* Task directions: Print word for word the first line of the records below and every following line through the one containing "# Проблемные дети"; print nothing else.
======== Material for this task ========
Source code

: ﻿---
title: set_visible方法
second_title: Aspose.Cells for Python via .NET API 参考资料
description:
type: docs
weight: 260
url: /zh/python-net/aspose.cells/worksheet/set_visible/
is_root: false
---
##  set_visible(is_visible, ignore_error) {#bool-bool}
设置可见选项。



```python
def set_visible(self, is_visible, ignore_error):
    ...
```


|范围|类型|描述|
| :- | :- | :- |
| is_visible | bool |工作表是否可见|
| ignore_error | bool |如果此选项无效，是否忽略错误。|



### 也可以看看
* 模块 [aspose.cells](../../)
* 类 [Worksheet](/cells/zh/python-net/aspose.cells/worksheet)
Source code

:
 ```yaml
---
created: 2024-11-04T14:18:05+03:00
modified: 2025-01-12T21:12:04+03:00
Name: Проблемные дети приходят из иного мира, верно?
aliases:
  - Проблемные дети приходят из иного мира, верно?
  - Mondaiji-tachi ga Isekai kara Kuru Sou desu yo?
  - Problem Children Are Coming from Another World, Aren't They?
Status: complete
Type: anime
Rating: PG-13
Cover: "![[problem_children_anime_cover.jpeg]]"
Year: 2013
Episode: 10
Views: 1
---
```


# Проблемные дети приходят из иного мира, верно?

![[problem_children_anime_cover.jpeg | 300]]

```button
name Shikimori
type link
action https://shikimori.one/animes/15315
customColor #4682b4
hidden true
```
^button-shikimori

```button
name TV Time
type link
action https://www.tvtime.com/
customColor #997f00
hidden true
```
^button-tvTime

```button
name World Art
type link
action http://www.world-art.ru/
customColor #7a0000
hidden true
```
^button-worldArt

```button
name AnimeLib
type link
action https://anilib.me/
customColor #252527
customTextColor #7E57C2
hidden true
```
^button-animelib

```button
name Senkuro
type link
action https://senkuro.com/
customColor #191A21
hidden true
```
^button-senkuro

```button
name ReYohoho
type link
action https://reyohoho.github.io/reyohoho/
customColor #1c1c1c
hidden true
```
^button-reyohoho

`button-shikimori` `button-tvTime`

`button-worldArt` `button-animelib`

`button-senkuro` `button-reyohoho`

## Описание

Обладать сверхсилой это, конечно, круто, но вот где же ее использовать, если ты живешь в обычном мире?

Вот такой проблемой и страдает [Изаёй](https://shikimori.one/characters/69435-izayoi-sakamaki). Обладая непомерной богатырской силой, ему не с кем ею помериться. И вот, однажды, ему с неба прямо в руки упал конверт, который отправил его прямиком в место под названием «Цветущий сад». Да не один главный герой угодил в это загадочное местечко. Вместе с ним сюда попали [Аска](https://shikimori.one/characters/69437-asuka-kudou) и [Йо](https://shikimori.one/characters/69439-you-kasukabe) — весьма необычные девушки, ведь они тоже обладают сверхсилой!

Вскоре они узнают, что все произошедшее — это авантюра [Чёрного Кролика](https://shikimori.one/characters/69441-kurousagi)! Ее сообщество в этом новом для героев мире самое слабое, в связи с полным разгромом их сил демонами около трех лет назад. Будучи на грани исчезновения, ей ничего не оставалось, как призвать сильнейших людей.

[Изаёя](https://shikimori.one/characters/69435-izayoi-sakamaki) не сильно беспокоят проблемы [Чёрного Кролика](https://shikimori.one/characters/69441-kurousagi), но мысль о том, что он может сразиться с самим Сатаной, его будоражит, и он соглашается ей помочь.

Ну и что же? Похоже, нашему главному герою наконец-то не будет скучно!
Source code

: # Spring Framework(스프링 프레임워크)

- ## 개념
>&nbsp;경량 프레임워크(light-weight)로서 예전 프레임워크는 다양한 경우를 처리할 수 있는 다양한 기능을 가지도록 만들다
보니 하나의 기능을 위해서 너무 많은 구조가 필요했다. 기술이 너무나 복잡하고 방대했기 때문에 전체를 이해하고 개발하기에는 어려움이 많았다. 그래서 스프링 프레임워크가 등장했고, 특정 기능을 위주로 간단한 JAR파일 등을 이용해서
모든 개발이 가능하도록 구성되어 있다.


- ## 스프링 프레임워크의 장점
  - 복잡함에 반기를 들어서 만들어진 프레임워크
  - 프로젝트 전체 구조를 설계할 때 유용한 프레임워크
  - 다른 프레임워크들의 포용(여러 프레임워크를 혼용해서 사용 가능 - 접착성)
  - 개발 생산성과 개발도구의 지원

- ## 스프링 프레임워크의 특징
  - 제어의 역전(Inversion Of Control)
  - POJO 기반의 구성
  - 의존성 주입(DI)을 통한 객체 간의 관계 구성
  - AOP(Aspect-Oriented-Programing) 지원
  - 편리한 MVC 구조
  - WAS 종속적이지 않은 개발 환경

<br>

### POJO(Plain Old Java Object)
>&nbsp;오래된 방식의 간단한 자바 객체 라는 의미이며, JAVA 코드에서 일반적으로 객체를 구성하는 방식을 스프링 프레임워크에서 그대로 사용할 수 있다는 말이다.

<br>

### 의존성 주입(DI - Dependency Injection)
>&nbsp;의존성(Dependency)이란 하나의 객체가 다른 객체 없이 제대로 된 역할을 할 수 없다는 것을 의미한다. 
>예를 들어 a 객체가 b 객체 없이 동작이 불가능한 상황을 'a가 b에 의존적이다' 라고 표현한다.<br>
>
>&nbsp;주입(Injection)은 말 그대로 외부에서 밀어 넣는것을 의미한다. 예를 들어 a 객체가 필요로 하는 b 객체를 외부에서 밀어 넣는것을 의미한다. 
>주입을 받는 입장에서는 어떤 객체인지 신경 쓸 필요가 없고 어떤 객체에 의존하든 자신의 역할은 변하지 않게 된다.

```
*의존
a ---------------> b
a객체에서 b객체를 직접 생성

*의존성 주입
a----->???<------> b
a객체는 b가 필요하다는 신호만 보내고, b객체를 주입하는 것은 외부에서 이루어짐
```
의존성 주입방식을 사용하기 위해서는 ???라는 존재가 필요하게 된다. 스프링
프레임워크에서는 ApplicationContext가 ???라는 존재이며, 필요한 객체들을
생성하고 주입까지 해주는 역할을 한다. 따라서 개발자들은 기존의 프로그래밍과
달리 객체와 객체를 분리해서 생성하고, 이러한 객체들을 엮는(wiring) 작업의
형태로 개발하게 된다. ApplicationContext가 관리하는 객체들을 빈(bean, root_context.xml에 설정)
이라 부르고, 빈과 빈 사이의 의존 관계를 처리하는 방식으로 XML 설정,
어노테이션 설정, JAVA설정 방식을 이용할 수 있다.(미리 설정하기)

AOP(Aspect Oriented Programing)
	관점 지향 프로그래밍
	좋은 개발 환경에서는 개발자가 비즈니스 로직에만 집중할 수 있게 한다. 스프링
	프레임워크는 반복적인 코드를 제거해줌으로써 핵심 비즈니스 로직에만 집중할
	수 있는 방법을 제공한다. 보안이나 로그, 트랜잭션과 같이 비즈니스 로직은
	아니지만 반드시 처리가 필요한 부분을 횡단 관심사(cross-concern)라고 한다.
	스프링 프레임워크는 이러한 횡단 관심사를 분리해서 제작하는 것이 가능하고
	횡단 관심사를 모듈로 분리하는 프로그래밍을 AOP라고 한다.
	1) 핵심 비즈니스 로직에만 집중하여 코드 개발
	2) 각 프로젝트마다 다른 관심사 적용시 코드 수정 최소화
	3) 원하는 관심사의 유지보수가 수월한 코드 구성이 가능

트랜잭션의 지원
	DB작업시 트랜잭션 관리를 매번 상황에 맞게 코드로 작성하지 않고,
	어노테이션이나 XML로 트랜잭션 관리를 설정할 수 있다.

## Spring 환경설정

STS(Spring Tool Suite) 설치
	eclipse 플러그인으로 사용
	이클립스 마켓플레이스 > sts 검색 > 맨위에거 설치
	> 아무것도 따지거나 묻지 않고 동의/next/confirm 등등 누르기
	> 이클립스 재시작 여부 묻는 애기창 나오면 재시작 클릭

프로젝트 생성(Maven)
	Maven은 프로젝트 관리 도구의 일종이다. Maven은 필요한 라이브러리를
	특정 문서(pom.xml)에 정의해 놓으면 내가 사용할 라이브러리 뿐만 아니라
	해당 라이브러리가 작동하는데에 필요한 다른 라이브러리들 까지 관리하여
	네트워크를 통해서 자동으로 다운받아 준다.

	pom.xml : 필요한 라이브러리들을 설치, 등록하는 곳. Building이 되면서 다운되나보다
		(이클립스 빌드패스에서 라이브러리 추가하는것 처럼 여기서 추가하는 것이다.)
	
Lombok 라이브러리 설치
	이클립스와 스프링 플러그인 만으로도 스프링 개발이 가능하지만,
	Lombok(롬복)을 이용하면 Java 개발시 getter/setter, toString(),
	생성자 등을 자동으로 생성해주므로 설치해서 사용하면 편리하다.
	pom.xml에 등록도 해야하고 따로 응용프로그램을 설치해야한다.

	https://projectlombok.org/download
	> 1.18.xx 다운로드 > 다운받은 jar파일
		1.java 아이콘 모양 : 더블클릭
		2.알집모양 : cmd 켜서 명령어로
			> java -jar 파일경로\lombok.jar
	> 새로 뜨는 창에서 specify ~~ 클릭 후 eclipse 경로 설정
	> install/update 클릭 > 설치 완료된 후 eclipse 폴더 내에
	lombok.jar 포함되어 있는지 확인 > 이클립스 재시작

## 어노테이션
========
* Solution for this problem:
Source code

: ﻿---
title: set_visible方法
second_title: Aspose.Cells for Python via .NET API 参考资料
description:
type: docs
weight: 260
url: /zh/python-net/aspose.cells/worksheet/set_visible/
is_root: false
---
##  set_visible(is_visible, ignore_error) {#bool-bool}
设置可见选项。



```python
def set_visible(self, is_visible, ignore_error):
    ...
```


|范围|类型|描述|
| :- | :- | :- |
| is_visible | bool |工作表是否可见|
| ignore_error | bool |如果此选项无效，是否忽略错误。|



### 也可以看看
* 模块 [aspose.cells](../../)
* 类 [Worksheet](/cells/zh/python-net/aspose.cells/worksheet)
Source code

:
 ```yaml
---
created: 2024-11-04T14:18:05+03:00
modified: 2025-01-12T21:12:04+03:00
Name: Проблемные дети приходят из иного мира, верно?
aliases:
  - Проблемные дети приходят из иного мира, верно?
  - Mondaiji-tachi ga Isekai kara Kuru Sou desu yo?
  - Problem Children Are Coming from Another World, Aren't They?
Status: complete
Type: anime
Rating: PG-13
Cover: "![[problem_children_anime_cover.jpeg]]"
Year: 2013
Episode: 10
Views: 1
---
```


# Проблемные дети приходят из иного мира, верно?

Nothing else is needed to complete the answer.